Phase 1: Lexical Analysis
The compiler’s first job is to read the character stream and break it into tokens - the meaningful units of the language. The lexer doesn’t care about structure; it only cares about boundaries.
int x = 3 + y * 2;
→ [KW_INT] [IDENT "x"] [EQ] [NUM 3] [PLUS] [IDENT "y"] [STAR] [NUM 2] [SEMI]
The lexer discards whitespace and comments. It classifies character sequences: a sequence of digits is NUM, a sequence of letters and digits starting with a letter is IDENT, single characters like + and = are themselves tokens.
The formal machinery underlying lexers is the deterministic finite automaton (DFA) - a state machine that reads input characters one at a time and transitions between states, accepting when it reaches a final state.

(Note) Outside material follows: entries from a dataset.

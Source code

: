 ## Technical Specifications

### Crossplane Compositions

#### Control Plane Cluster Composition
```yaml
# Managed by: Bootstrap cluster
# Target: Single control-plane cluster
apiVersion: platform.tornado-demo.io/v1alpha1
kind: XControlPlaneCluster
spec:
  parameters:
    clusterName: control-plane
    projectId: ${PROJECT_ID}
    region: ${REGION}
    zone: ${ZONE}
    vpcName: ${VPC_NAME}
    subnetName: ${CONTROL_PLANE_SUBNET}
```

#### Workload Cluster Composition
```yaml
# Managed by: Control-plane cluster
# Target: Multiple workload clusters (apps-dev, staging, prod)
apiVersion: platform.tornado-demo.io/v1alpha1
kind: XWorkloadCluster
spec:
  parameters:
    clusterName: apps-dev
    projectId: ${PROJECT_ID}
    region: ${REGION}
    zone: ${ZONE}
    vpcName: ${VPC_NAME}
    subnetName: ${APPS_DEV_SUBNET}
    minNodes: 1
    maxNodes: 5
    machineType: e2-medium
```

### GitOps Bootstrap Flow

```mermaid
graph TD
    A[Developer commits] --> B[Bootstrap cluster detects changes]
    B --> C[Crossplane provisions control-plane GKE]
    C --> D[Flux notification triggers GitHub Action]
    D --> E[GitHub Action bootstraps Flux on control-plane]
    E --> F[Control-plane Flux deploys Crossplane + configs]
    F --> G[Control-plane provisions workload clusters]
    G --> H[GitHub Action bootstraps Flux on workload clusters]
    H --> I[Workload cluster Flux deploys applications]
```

Each state represents what the machine has recognized so far; reading a digit in the “reading a number” state keeps it in that state, while reading a space terminates the number token. The lexer’s job is exactly what a DFA computes: recognize strings in a regular language. Token types are specified as regular expressions; the lexer generator (lex, flex, re2c) converts these to a combined DFA that recognizes all token types simultaneously and tells you which one matched.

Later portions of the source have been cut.